The World Day against Child Labour, celebrated on June 12 every year, is faced with hard and inevitable circumstances of millions of children in India and across the world becoming victims of child labour again. Years and years of hard work and efforts put into bringing children out of the circle of exploitation and harm will be rendered useless unless the world order decides to confront the problem head-on.

 

Even though the circumstances look bleak and a little like a post-apocalyptic movie, the situation is not entirely a lost cause, if the government and non-government agencies tie hands together and commit themselves to ensure that not a single child rescued from child labour has to go back to the deplorable lives again.

 

UNICEF Executive Director Henrietta Fore commented on the situation saying, “As we re-imagine the world post-COVID, we need to make sure that children and their families have the tools they need to weather similar storms in the future. Quality education, social protection services, and better economic opportunities can be game-changers.”

 

 

Presently, ILO and UNICEF are developing a simulation model to look at the impact of COVID-19 on child labour globally and design the means to provide essential support that countries most at risk will require in order to help to mitigate the crisis in terms of child labour will arise in the world.

 

Smile Foundation, committed to its goal of bringing every child in school, has ensured regular contact with parents of our present beneficiary children to not let their morale down and consider taking their children out of school in the post-pandemic time.

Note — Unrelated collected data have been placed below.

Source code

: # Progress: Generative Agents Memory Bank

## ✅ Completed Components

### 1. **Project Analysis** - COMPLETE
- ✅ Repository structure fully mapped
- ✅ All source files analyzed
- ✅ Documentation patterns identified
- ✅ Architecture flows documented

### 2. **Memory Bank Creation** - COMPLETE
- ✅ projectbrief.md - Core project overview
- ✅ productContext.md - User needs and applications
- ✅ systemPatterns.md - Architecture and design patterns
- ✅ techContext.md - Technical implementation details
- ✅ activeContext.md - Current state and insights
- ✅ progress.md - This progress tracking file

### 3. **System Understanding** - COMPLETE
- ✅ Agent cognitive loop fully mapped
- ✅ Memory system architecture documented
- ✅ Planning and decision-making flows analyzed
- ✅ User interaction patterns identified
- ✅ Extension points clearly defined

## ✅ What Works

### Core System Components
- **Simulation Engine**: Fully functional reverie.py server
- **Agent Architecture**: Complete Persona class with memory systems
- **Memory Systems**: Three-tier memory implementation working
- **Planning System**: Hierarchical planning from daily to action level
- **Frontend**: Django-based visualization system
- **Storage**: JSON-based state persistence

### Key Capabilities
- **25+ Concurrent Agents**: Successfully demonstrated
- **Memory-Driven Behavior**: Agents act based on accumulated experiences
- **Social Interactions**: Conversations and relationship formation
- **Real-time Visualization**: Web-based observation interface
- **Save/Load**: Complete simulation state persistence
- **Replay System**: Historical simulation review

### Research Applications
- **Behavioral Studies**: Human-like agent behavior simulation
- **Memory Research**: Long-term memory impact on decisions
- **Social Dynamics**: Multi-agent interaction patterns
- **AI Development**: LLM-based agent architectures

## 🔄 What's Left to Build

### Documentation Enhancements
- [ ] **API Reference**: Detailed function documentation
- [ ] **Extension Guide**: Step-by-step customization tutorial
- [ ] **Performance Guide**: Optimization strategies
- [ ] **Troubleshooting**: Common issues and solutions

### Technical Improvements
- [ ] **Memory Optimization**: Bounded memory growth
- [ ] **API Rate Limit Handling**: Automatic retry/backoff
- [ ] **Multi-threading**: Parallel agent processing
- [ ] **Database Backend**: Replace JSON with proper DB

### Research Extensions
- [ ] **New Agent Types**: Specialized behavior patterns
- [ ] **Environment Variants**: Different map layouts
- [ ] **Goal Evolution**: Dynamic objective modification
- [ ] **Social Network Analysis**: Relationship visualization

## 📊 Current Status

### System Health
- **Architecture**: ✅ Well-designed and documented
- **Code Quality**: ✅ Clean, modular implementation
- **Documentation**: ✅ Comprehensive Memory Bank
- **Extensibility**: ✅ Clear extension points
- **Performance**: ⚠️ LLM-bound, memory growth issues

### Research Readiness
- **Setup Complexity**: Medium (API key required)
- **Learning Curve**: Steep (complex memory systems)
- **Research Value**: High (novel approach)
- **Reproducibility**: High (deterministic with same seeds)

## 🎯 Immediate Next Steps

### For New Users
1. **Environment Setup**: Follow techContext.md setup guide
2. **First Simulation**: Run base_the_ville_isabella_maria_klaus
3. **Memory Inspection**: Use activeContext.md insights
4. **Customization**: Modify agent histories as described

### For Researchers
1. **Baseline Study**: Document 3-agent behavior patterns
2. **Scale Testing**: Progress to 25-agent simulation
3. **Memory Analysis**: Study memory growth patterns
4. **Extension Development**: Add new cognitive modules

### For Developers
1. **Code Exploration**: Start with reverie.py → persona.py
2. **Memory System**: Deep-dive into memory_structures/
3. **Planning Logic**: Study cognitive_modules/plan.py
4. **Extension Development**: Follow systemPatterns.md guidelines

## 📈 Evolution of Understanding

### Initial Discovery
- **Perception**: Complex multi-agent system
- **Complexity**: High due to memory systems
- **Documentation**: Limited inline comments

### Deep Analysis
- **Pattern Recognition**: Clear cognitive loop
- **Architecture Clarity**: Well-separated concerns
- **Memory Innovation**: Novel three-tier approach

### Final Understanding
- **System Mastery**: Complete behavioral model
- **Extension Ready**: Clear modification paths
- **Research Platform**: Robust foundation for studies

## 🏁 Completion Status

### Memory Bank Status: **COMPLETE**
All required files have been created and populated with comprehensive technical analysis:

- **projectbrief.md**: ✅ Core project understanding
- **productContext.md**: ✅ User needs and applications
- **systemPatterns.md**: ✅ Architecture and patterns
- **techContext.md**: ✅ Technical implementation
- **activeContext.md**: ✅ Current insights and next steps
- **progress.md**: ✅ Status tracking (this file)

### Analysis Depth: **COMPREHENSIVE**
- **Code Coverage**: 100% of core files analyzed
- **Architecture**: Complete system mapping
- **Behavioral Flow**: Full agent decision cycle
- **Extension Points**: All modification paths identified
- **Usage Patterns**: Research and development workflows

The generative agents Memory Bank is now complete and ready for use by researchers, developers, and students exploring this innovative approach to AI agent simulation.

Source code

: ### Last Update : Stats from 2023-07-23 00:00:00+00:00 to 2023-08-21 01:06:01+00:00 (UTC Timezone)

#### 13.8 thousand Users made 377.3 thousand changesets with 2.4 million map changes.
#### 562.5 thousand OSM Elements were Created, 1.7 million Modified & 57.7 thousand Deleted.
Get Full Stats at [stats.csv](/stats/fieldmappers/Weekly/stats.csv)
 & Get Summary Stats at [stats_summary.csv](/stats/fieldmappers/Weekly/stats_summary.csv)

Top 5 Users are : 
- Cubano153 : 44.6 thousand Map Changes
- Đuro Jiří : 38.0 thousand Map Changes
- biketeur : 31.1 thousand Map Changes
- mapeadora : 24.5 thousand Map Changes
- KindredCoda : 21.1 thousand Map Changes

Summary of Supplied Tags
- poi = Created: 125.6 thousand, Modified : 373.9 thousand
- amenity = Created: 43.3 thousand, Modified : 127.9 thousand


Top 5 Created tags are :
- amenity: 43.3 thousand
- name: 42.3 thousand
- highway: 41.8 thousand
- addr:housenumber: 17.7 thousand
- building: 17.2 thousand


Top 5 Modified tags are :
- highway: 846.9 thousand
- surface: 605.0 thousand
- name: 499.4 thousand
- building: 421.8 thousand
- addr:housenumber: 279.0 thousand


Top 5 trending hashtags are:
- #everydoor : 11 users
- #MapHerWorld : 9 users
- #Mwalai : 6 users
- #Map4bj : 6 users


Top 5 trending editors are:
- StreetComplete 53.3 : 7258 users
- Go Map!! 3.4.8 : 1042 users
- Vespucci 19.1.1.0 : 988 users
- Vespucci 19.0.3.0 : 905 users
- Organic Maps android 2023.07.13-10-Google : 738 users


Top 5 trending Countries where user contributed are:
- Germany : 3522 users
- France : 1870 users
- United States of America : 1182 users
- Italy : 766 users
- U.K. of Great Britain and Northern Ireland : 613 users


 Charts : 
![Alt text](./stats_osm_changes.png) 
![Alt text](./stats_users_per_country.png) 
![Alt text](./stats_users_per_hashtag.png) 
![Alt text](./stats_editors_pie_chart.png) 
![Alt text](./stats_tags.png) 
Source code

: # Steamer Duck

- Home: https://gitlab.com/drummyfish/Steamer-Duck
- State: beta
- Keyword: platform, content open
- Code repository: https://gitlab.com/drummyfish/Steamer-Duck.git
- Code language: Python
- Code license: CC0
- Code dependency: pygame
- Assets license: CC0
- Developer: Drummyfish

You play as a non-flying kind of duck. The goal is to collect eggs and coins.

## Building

Smile has also reached out to people with support and donated over a million people with daily rations so that they do not have to worry their or their children’s survival in such difficult times.

 

The efforts being put by national and international authorities and the resolutions being adopted on the World Day against Child Labour by NGOs 7 IGOs, however, will not be possible without the support of the privileged of our country. People with resources to help the worst affected by the pandemic need to donate essential support so that we all can bring a brighter future to every child of this country.